[Records contained in a dataset]
******************************

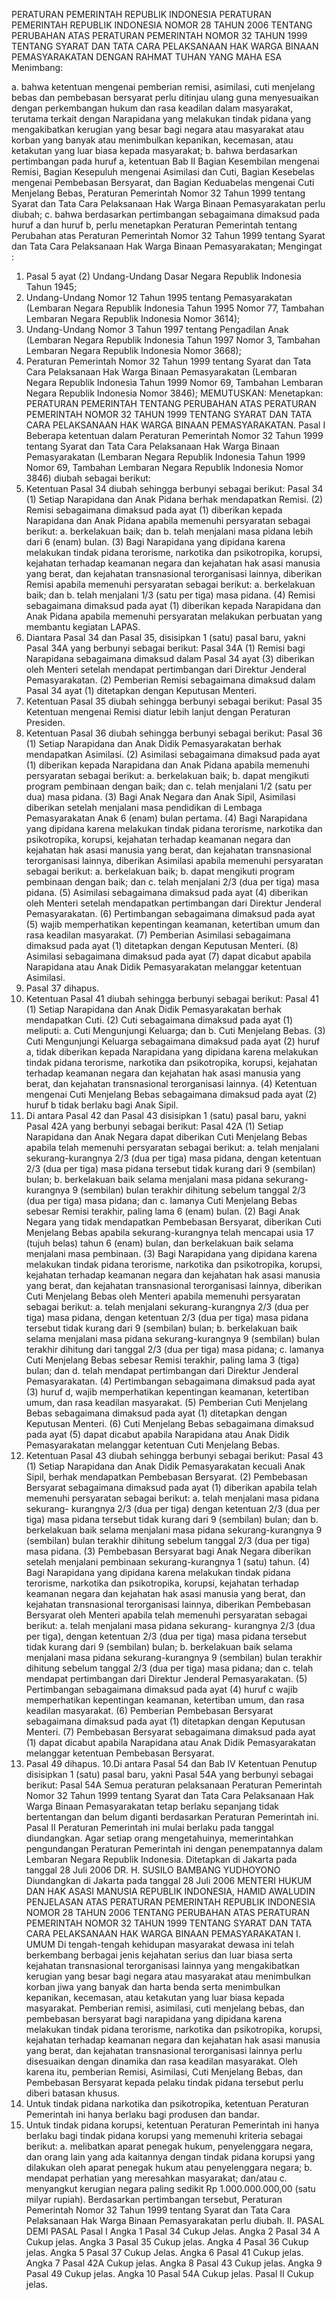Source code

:  PERATURAN PEMERINTAH REPUBLIK INDONESIA PERATURAN PEMERINTAH REPUBLIK INDONESIA NOMOR 28 TAHUN 2006 TENTANG PERUBAHAN ATAS PERATURAN PEMERINTAH NOMOR 32 TAHUN 1999 TENTANG SYARAT DAN TATA CARA PELAKSANAAN HAK WARGA BINAAN PEMASYARAKATAN
DENGAN RAHMAT TUHAN YANG MAHA ESA
Menimbang:

a. bahwa ketentuan mengenai pemberian remisi, asimilasi, cuti menjelang bebas dan pembebasan bersyarat perlu ditinjau ulang guna menyesuaikan dengan perkembangan hukum dan rasa keadilan dalam masyarakat, terutama terkait dengan Narapidana yang melakukan tindak pidana yang mengakibatkan kerugian yang besar bagi negara atau masyarakat atau korban yang banyak atau menimbulkan kepanikan, kecemasan, atau ketakutan yang luar biasa kepada masyarakat;
b. bahwa berdasarkan pertimbangan pada huruf a, ketentuan Bab II Bagian Kesembilan mengenai Remisi, Bagian Kesepuluh mengenai Asimilasi dan Cuti, Bagian Kesebelas mengenai Pembebasan Bersyarat, dan Bagian Keduabelas mengenai Cuti Menjelang Bebas, Peraturan Pemerintah Nomor 32 Tahun 1999 tentang Syarat dan Tata Cara Pelaksanaan Hak Warga Binaan Pemasyarakatan perlu diubah;
c. bahwa berdasarkan pertimbangan sebagaimana dimaksud pada huruf a dan huruf b, perlu menetapkan Peraturan Pemerintah tentang Perubahan atas Peraturan Pemerintah Nomor 32 Tahun 1999 tentang Syarat dan Tata Cara Pelaksanaan Hak Warga Binaan Pemasyarakatan;
Mengingat :

1. Pasal 5 ayat (2) Undang-Undang Dasar Negara Republik Indonesia Tahun 1945;
2. Undang-Undang Nomor 12 Tahun 1995 tentang Pemasyarakatan (Lembaran Negara Republik Indonesia Tahun 1995 Nomor 77, Tambahan Lembaran Negara Republik Indonesia Nomor 3614);
3. Undang-Undang Nomor 3 Tahun 1997 tentang Pengadilan Anak (Lembaran Negara Republik Indonesia Tahun 1997 Nomor 3, Tambahan Lembaran Negara Republik Indonesia Nomor 3668);
4. Peraturan Pemerintah Nomor 32 Tahun 1999 tentang Syarat dan Tata Cara Pelaksanaan Hak Warga Binaan Pemasyarakatan (Lembaran Negara Republik Indonesia Tahun 1999 Nomor 69, Tambahan Lembaran Negara Republik Indonesia Nomor 3846);
MEMUTUSKAN:
 Menetapkan: PERATURAN PEMERINTAH TENTANG PERUBAHAN ATAS PERATURAN PEMERINTAH NOMOR 32 TAHUN 1999 TENTANG SYARAT DAN TATA CARA PELAKSANAAN HAK WARGA BINAAN PEMASYARAKATAN.
Pasal I
Beberapa ketentuan dalam Peraturan Pemerintah Nomor 32 Tahun 1999 tentang Syarat dan Tata Cara Pelaksanaan Hak Warga Binaan Pemasyarakatan (Lembaran Negara Republik Indonesia Tahun 1999 Nomor 69, Tambahan Lembaran Negara Republik Indonesia Nomor 3846) diubah sebagai berikut:
1. Ketentuan Pasal 34 diubah sehingga berbunyi sebagai berikut:
Pasal 34
(1) Setiap Narapidana dan Anak Pidana berhak mendapatkan Remisi.
(2) Remisi sebagaimana dimaksud pada ayat (1) diberikan kepada Narapidana dan Anak Pidana apabila memenuhi persyaratan sebagai berikut:
a. berkelakuan baik; dan
b. telah menjalani masa pidana lebih dari 6 (enam) bulan.
(3) Bagi Narapidana yang dipidana karena melakukan tindak pidana terorisme, narkotika dan psikotropika, korupsi, kejahatan terhadap keamanan negara dan kejahatan hak asasi manusia yang berat, dan kejahatan transnasional terorganisasi lainnya, diberikan Remisi apabila memenuhi persyaratan sebagai berikut:
a. berkelakuan baik; dan
b. telah menjalani 1/3 (satu per tiga) masa pidana.
(4) Remisi sebagaimana dimaksud pada ayat (1) diberikan kepada Narapidana dan Anak Pidana apabila memenuhi persyaratan melakukan perbuatan yang membantu kegiatan LAPAS.
2. Diantara Pasal 34 dan Pasal 35, disisipkan 1 (satu) pasal baru, yakni Pasal 34A yang berbunyi sebagai berikut:
Pasal 34A
(1) Remisi bagi Narapidana sebagaimana dimaksud dalam Pasal 34 ayat (3) diberikan oleh Menteri setelah mendapat pertimbangan dari Direktur Jenderal Pemasyarakatan.
(2) Pemberian Remisi sebagaimana dimaksud dalam Pasal 34 ayat (1) ditetapkan dengan Keputusan Menteri.
3. Ketentuan Pasal 35 diubah sehingga berbunyi sebagai berikut:
Pasal 35
Ketentuan mengenai Remisi diatur lebih lanjut dengan Peraturan Presiden.
4. Ketentuan Pasal 36 diubah sehingga berbunyi sebagai berikut:
Pasal 36
(1) Setiap Narapidana dan Anak Didik Pemasyarakatan berhak mendapatkan Asimilasi.
(2) Asimilasi sebagaimana dimaksud pada ayat (1) diberikan kepada Narapidana dan Anak Pidana apabila memenuhi persyaratan sebagai berikut:
a. berkelakuan baik;
b. dapat mengikuti program pembinaan dengan baik; dan
c. telah menjalani 1/2 (satu per dua) masa pidana.
(3) Bagi Anak Negara dan Anak Sipil, Asimilasi diberikan setelah menjalani masa pendidikan di Lembaga Pemasyarakatan Anak 6 (enam) bulan pertama.
(4) Bagi Narapidana yang dipidana karena melakukan tindak pidana terorisme, narkotika dan psikotropika, korupsi, kejahatan terhadap keamanan negara dan kejahatan hak asasi manusia yang berat, dan kejahatan transnasional terorganisasi lainnya, diberikan Asimilasi apabila memenuhi persyaratan sebagai berikut:
a. berkelakuan baik;
b. dapat mengikuti program pembinaan dengan baik; dan
c. telah menjalani 2/3 (dua per tiga) masa pidana.
(5) Asimilasi sebagaimana dimaksud pada ayat (4) diberikan oleh Menteri setelah mendapatkan pertimbangan dari Direktur Jenderal Pemasyarakatan.
(6) Pertimbangan sebagaimana dimaksud pada ayat (5) wajib memperhatikan kepentingan keamanan, ketertiban umum dan rasa keadilan masyarakat.
(7) Pemberian Asimilasi sebagaimana dimaksud pada ayat (1) ditetapkan dengan Keputusan Menteri.
(8) Asimilasi sebagaimana dimaksud pada ayat (7) dapat dicabut apabila Narapidana atau Anak Didik Pemasyarakatan melanggar ketentuan Asimilasi.
5. Pasal 37 dihapus.
6. Ketentuan Pasal 41 diubah sehingga berbunyi sebagai berikut:
Pasal 41
(1) Setiap Narapidana dan Anak Didik Pemasyarakatan berhak mendapatkan Cuti.
(2) Cuti sebagaimana dimaksud pada ayat (1) meliputi:
a. Cuti Mengunjungi Keluarga; dan
b. Cuti Menjelang Bebas.
(3) Cuti Mengunjungi Keluarga sebagaimana dimaksud pada ayat (2) huruf a, tidak diberikan kepada Narapidana yang dipidana karena melakukan tindak pidana terorisme, narkotika dan psikotropika, korupsi, kejahatan terhadap keamanan negara dan kejahatan hak asasi manusia yang berat, dan kejahatan transnasional terorganisasi lainnya.
(4) Ketentuan mengenai Cuti Menjelang Bebas sebagaimana dimaksud pada ayat (2) huruf b tidak berlaku bagi Anak Sipil.
7. Di antara Pasal 42 dan Pasal 43 disisipkan 1 (satu) pasal baru, yakni Pasal 42A yang berbunyi sebagai berikut:
Pasal 42A
(1) Setiap Narapidana dan Anak Negara dapat diberikan Cuti Menjelang Bebas apabila telah memenuhi persyaratan sebagai berikut:
a. telah menjalani sekurang-kurangnya 2/3 (dua per tiga) masa pidana, dengan ketentuan 2/3 (dua per tiga) masa pidana tersebut tidak kurang dari 9 (sembilan) bulan;
b. berkelakuan baik selama menjalani masa pidana sekurang-kurangnya 9 (sembilan) bulan terakhir dihitung sebelum tanggal 2/3 (dua per tiga) masa pidana; dan
c. lamanya Cuti Menjelang Bebas sebesar Remisi terakhir, paling lama 6 (enam) bulan.
(2) Bagi Anak Negara yang tidak mendapatkan Pembebasan Bersyarat, diberikan Cuti Menjelang Bebas apabila sekurang-kurangnya telah mencapai usia 17 (tujuh belas) tahun 6 (enam) bulan, dan berkelakuan baik selama menjalani masa pembinaan.
(3) Bagi Narapidana yang dipidana karena melakukan tindak pidana terorisme, narkotika dan psikotropika, korupsi, kejahatan terhadap keamanan negara dan kejahatan hak asasi manusia yang berat, dan kejahatan transnasional terorganisasi lainnya, diberikan Cuti Menjelang Bebas oleh Menteri apabila memenuhi persyaratan sebagai berikut:
a. telah menjalani sekurang-kurangnya 2/3 (dua per tiga) masa pidana, dengan ketentuan 2/3 (dua per tiga) masa pidana tersebut tidak kurang dari 9 (sembilan) bulan;
b. berkelakuan baik selama menjalani masa pidana sekurang-kurangnya 9 (sembilan) bulan terakhir dihitung dari tanggal 2/3 (dua per tiga) masa pidana;
c. lamanya Cuti Menjelang Bebas sebesar Remisi terakhir, paling lama 3 (tiga) bulan; dan
d. telah mendapat pertimbangan dari Direktur Jenderal Pemasyarakatan.
(4) Pertimbangan sebagaimana dimaksud pada ayat (3) huruf d, wajib memperhatikan kepentingan keamanan, ketertiban umum, dan rasa keadilan masyarakat.
(5) Pemberian Cuti Menjelang Bebas sebagaimana dimaksud pada ayat (1) ditetapkan dengan Keputusan Menteri.
(6) Cuti Menjelang Bebas sebagaimana dimaksud pada ayat (5) dapat dicabut apabila Narapidana atau Anak Didik Pemasyarakatan melanggar ketentuan Cuti Menjelang Bebas.
8. Ketentuan Pasal 43 diubah sehingga berbunyi sebagai berikut:
Pasal 43
(1) Setiap Narapidana dan Anak Didik Pemasyarakatan kecuali Anak Sipil, berhak mendapatkan Pembebasan Bersyarat.
(2) Pembebasan Bersyarat sebagaimana dimaksud pada ayat (1) diberikan apabila telah memenuhi persyaratan sebagai berikut:
a. telah menjalani masa pidana sekurang- kurangnya 2/3 (dua per tiga) dengan ketentuan 2/3 (dua per tiga) masa pidana tersebut tidak kurang dari 9 (sembilan) bulan; dan
b. berkelakuan baik selama menjalani masa pidana sekurang-kurangnya 9 (sembilan) bulan terakhir dihitung sebelum tanggal 2/3 (dua per tiga) masa pidana.
(3) Pembebasan Bersyarat bagi Anak Negara diberikan setelah menjalani pembinaan sekurang-kurangnya 1 (satu) tahun.
(4) Bagi Narapidana yang dipidana karena melakukan tindak pidana terorisme, narkotika dan psikotropika, korupsi, kejahatan terhadap keamanan negara dan kejahatan hak asasi manusia yang berat, dan kejahatan transnasional terorganisasi lainnya, diberikan Pembebasan Bersyarat oleh Menteri apabila telah memenuhi persyaratan sebagai berikut:
a. telah menjalani masa pidana sekurang- kurangnya 2/3 (dua per tiga), dengan ketentuan 2/3 (dua per tiga) masa pidana tersebut tidak kurang dari 9 (sembilan) bulan;
b. berkelakuan baik selama menjalani masa pidana sekurang-kurangnya 9 (sembilan) bulan terakhir dihitung sebelum tanggal 2/3 (dua per tiga) masa pidana; dan
c. telah mendapat pertimbangan dari Direktur Jenderal Pemasyarakatan.
(5) Pertimbangan sebagaimana dimaksud pada ayat (4) huruf c wajib memperhatikan kepentingan keamanan, ketertiban umum, dan rasa keadilan masyarakat.
(6) Pemberian Pembebasan Bersyarat sebagaimana dimaksud pada ayat (1) ditetapkan dengan Keputusan Menteri.
(7) Pembebasan Bersyarat sebagaimana dimaksud pada ayat (1) dapat dicabut apabila Narapidana atau Anak Didik Pemasyarakatan melanggar ketentuan Pembebasan Bersyarat.
9. Pasal 49 dihapus.
10.Di antara Pasal 54 dan Bab IV Ketentuan Penutup disisipkan 1 (satu) pasal baru, yakni Pasal 54A yang berbunyi sebagai berikut:
Pasal 54A
Semua peraturan pelaksanaan Peraturan Pemerintah Nomor 32 Tahun 1999 tentang Syarat dan Tata Cara Pelaksanaan Hak Warga Binaan Pemasyarakatan tetap berlaku sepanjang tidak bertentangan dan belum diganti berdasarkan Peraturan Pemerintah ini.
Pasal II
Peraturan Pemerintah ini mulai berlaku pada tanggal diundangkan.
Agar setiap orang mengetahuinya, memerintahkan pengundangan Peraturan Pemerintah ini dengan penempatannya dalam Lembaran Negara Republik Indonesia. Ditetapkan di Jakarta pada tanggal 28 Juli 2006 DR. H. SUSILO BAMBANG YUDHOYONO Diundangkan di Jakarta pada tanggal 28 Juli 2006 MENTERI HUKUM DAN HAK ASASI MANUSIA REPUBLIK INDONESIA, HAMID AWALUDIN PENJELASAN ATAS PERATURAN PEMERINTAH REPUBLIK INDONESIA NOMOR 28 TAHUN 2006 TENTANG PERUBAHAN ATAS PERATURAN PEMERINTAH NOMOR 32 TAHUN 1999 TENTANG SYARAT DAN TATA CARA PELAKSANAAN HAK WARGA BINAAN PEMASYARAKATAN I. UMUM Di tengah-tengah kehidupan masyarakat dewasa ini telah berkembang berbagai jenis kejahatan serius dan luar biasa serta kejahatan transnasional terorganisasi lainnya yang mengakibatkan kerugian yang besar bagi negara atau masyarakat atau menimbulkan korban jiwa yang banyak dan harta benda serta menimbulkan kepanikan, kecemasan, atau ketakutan yang luar biasa kepada masyarakat. Pemberian remisi, asimilasi, cuti menjelang bebas, dan pembebasan bersyarat bagi narapidana yang dipidana karena melakukan tindak pidana terorisme, narkotika dan psikotropika, korupsi, kejahatan terhadap keamanan negara dan kejahatan hak asasi manusia yang berat, dan kejahatan transnasional terorganisasi lainnya perlu disesuaikan dengan dinamika dan rasa keadilan masyarakat. Oleh karena itu, pemberian Remisi, Asimilasi, Cuti Menjelang Bebas, dan Pembebasan Bersyarat kepada pelaku tindak pidana tersebut perlu diberi batasan khusus.
1. Untuk tindak pidana narkotika dan psikotropika, ketentuan Peraturan Pemerintah ini hanya berlaku bagi produsen dan bandar.
2. Untuk tindak pidana korupsi, ketentuan Peraturan Pemerintah ini hanya berlaku bagi tindak pidana korupsi yang memenuhi kriteria sebagai berikut:
a. melibatkan aparat penegak hukum, penyelenggara negara, dan orang lain yang ada kaitannya dengan tindak pidana korupsi yang dilakukan oleh aparat penegak hukum atau penyelenggara negara;
b. mendapat perhatian yang meresahkan masyarakat; dan/atau
c. menyangkut kerugian negara paling sedikit Rp 1.000.000.000,00 (satu milyar rupiah). Berdasarkan pertimbangan tersebut, Peraturan Pemerintah Nomor 32 Tahun 1999 tentang Syarat dan Tata Cara Pelaksanaan Hak Warga Binaan Pemasyarakatan perlu diubah. II. PASAL DEMI PASAL
Pasal I
Angka 1 Pasal 34 Cukup Jelas. Angka 2 Pasal 34 A Cukup jelas. Angka 3 Pasal 35 Cukup jelas. Angka 4 Pasal 36 Cukup jelas. Angka 5 Pasal 37 Cukup Jelas. Angka 6 Pasal 41 Cukup jelas. Angka 7 Pasal 42A Cukup jelas. Angka 8 Pasal 43 Cukup jelas. Angka 9 Pasal 49 Cukup jelas. Angka 10 Pasal 54A Cukup jelas. Pasal II Cukup jelas.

******************************

_Problem statement_:
Look over the data above and show each line that contains "disisipkan".

_Answer to this exercise_:
2. Diantara Pasal 34 dan Pasal 35, disisipkan 1 (satu) pasal baru, yakni Pasal 34A yang berbunyi sebagai berikut:
7. Di antara Pasal 42 dan Pasal 43 disisipkan 1 (satu) pasal baru, yakni Pasal 42A yang berbunyi sebagai berikut:
10.Di antara Pasal 54 dan Bab IV Ketentuan Penutup disisipkan 1 (satu) pasal baru, yakni Pasal 54A yang berbunyi sebagai berikut:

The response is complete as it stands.